Each season’s title card is usually a tell that alludes to the Big Bad of the year, and, surprising no one (yet still looking totally cool), season nine’s “Supernatural” is encased in angel wings.
Not a good sign. When last we left our heroes, Castiel was robbed of his grace, Sam was at Death’s door due to some demon redemption shenanigans, and Dean was codependent and snarky. Season nine picks up immediately with an episode that takes place partially in a hospital in the “real” world and partially in Sam’s head as he faces a decision to live to fight, or surrender with Death. Meanwhile, in the real world, Dean continues his trend of getting beaten to a pulp and making questionable decisions. In keeping with last year’s review format, let’s get to…
The Good:
- Misha Collins, congratulations on your Cast Regular status. No longer will Castiel be a “guest star,” which implies that Cas’s story will be just as important as the brothers’.
- Jim Beaver, I will hesitantly give an approving nod for this guest appearance. Supernatural can’t really say goodbye to male dead characters. Sometimes it works, sometimes it smacks of desperation. Tonight was the former, as a debate taking place in Sam Winchester’s head would certainly require Bobby and Dean playing their respective parts on Sam’s shoulders.
- Helo! My life can always use a little more Tamoh Penikett. Let’s be fair. Everyone’s life can use a little more Tamoh Penikett. See below, however, because this does lead me to a bit of a frown.
The Awesome:
- I don’t think I’m alone in voting for Julian Richings as a cast regular. Well, OK, that’s probably a bad idea because Death might not be as awesome were he to appear all the time. And when I saw “awesome,” I mean the classical definition of “inspiring awe.” This is not a Spicoli admiration. Supernatural’s Death might possibly be in my top ten favorite television characters of all time.
- It took Dean an inordinate amount of time to realize he had the King of Hell locked in the Impala’s trunk. This caused a hearty chuckle. Crowley didn’t make a true appearance tonight but I believe we can expect demons a-plenty next week.
- Can we just talk about the strides the FX team are making in this show? When appropriate, the gore is quietly horrifying. It can’t compare to The Walking Dead – like, literally, apples and oranges – because the effects team are keeping the horror as an aside instead of a highlight. It’s smart, effective, and really sets the show apart from anything in the horror television genre. Tonight’s highlight was angel Hale, after she had flown through a windshield. Her vessel was askew on the ground, and the realization took a few seconds to happen, but Hale’s legs were… wrong. Oh dear lord they were wrong. The effect achieved a wide eyed cringe from this bot.

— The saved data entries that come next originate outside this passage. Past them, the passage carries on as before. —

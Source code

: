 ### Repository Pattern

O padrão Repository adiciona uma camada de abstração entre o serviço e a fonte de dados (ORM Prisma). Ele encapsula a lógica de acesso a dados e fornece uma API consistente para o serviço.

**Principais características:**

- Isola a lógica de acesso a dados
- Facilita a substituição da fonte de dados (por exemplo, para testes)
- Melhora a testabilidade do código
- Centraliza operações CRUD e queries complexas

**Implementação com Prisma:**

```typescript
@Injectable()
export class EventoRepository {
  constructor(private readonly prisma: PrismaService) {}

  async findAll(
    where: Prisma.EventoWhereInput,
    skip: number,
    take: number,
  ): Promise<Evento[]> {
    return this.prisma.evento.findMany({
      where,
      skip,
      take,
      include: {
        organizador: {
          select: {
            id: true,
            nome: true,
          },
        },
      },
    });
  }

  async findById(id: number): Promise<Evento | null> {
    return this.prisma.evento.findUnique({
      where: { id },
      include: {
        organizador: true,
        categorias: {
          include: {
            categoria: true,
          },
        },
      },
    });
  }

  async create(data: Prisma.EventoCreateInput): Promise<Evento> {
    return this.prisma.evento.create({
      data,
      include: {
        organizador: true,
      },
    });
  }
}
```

- Aw, RIP Trenchcoat. I’m super sad but I know it was your time.
The “kmc1138 is making a face like she smells fart”:
- There are many facets to this trepidation that will all fall under a single bullet point. Check this out.

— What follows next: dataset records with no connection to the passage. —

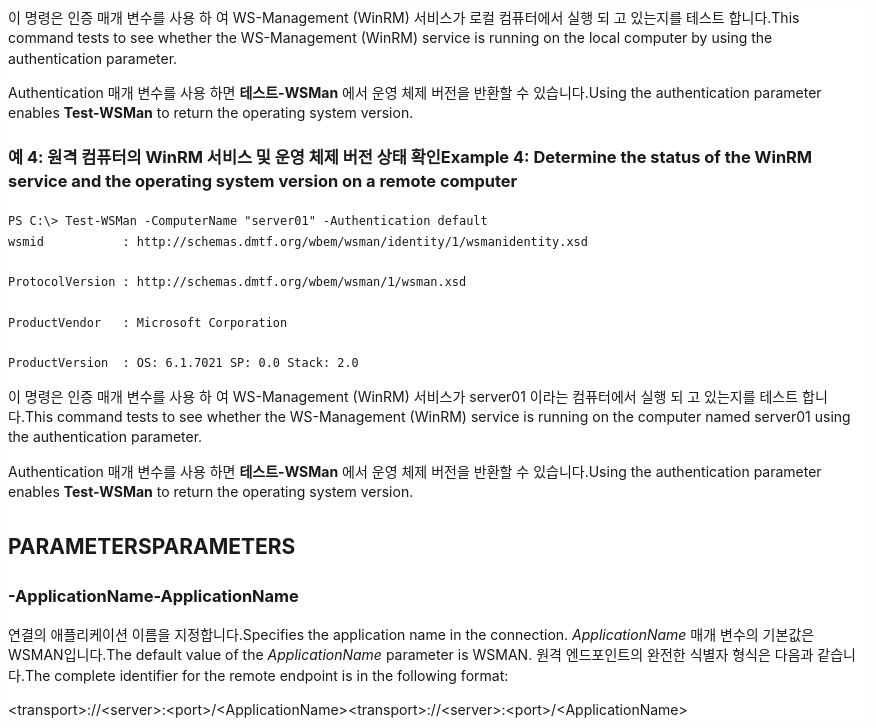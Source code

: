 <span data-ttu-id="a83a9-116">이 명령은 인증 매개 변수를 사용 하 여 WS-Management (WinRM) 서비스가 로컬 컴퓨터에서 실행 되 고 있는지를 테스트 합니다.</span><span class="sxs-lookup"><span data-stu-id="a83a9-116">This command tests to see whether the WS-Management (WinRM) service is running on the local computer by using the authentication parameter.</span></span>

<span data-ttu-id="a83a9-117">Authentication 매개 변수를 사용 하면 **테스트-WSMan** 에서 운영 체제 버전을 반환할 수 있습니다.</span><span class="sxs-lookup"><span data-stu-id="a83a9-117">Using the authentication parameter enables **Test-WSMan** to return the operating system version.</span></span>

### <span data-ttu-id="a83a9-118">예 4: 원격 컴퓨터의 WinRM 서비스 및 운영 체제 버전 상태 확인</span><span class="sxs-lookup"><span data-stu-id="a83a9-118">Example 4: Determine the status of the WinRM service and the operating system version on a remote computer</span></span>

```
PS C:\> Test-WSMan -ComputerName "server01" -Authentication default
wsmid           : http://schemas.dmtf.org/wbem/wsman/identity/1/wsmanidentity.xsd

ProtocolVersion : http://schemas.dmtf.org/wbem/wsman/1/wsman.xsd

ProductVendor   : Microsoft Corporation

ProductVersion  : OS: 6.1.7021 SP: 0.0 Stack: 2.0
```

<span data-ttu-id="a83a9-119">이 명령은 인증 매개 변수를 사용 하 여 WS-Management (WinRM) 서비스가 server01 이라는 컴퓨터에서 실행 되 고 있는지를 테스트 합니다.</span><span class="sxs-lookup"><span data-stu-id="a83a9-119">This command tests to see whether the WS-Management (WinRM) service is running on the computer named server01 using the authentication parameter.</span></span>

<span data-ttu-id="a83a9-120">Authentication 매개 변수를 사용 하면 **테스트-WSMan** 에서 운영 체제 버전을 반환할 수 있습니다.</span><span class="sxs-lookup"><span data-stu-id="a83a9-120">Using the authentication parameter enables **Test-WSMan** to return the operating system version.</span></span>

## <span data-ttu-id="a83a9-121">PARAMETERS</span><span class="sxs-lookup"><span data-stu-id="a83a9-121">PARAMETERS</span></span>

### <span data-ttu-id="a83a9-122">-ApplicationName</span><span class="sxs-lookup"><span data-stu-id="a83a9-122">-ApplicationName</span></span>

<span data-ttu-id="a83a9-123">연결의 애플리케이션 이름을 지정합니다.</span><span class="sxs-lookup"><span data-stu-id="a83a9-123">Specifies the application name in the connection.</span></span>
<span data-ttu-id="a83a9-124">*ApplicationName* 매개 변수의 기본값은 WSMAN입니다.</span><span class="sxs-lookup"><span data-stu-id="a83a9-124">The default value of the *ApplicationName* parameter is WSMAN.</span></span>
<span data-ttu-id="a83a9-125">원격 엔드포인트의 완전한 식별자 형식은 다음과 같습니다.</span><span class="sxs-lookup"><span data-stu-id="a83a9-125">The complete identifier for the remote endpoint is in the following format:</span></span>

<span data-ttu-id="a83a9-126">\<transport\>://\<server\>:\<port\>/\<ApplicationName\></span><span class="sxs-lookup"><span data-stu-id="a83a9-126">\<transport\>://\<server\>:\<port\>/\<ApplicationName\></span></span>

- I understand that after eight seasons, writers, actors, and producers might feel the need to shake things up by allowing creators and performers to spread their wings a bit. However.
- I do not, not not nottity not not not, want Sam Winchester to go all Dissociative Identity Disorder with a rampant angel running around in his head. This might allow Padalecki to stretch his chops, but it’s a trite Supernatural theme – oh, Sammy can’t take care of himself so Dean’s going to do something questionable but for the love of Chuck DON’T TELL SAM. Which brings me full circle to
- If you’re gonna cast Tamoh Penikett, by gummy you better use Tamoh Penikett. He’s a delight and could provide a nice contrast to the Castiel dynamic that our heroes are so familiar with.
All in all, whatevs ’cause it’s Season Nine, bitches! I won’t ruin any of the upcoming fun in case you’re like me and prefer to, you know, be surprised, but I am on tumblr so it’s been unavoidable. There are lots of fan favorites heading our way.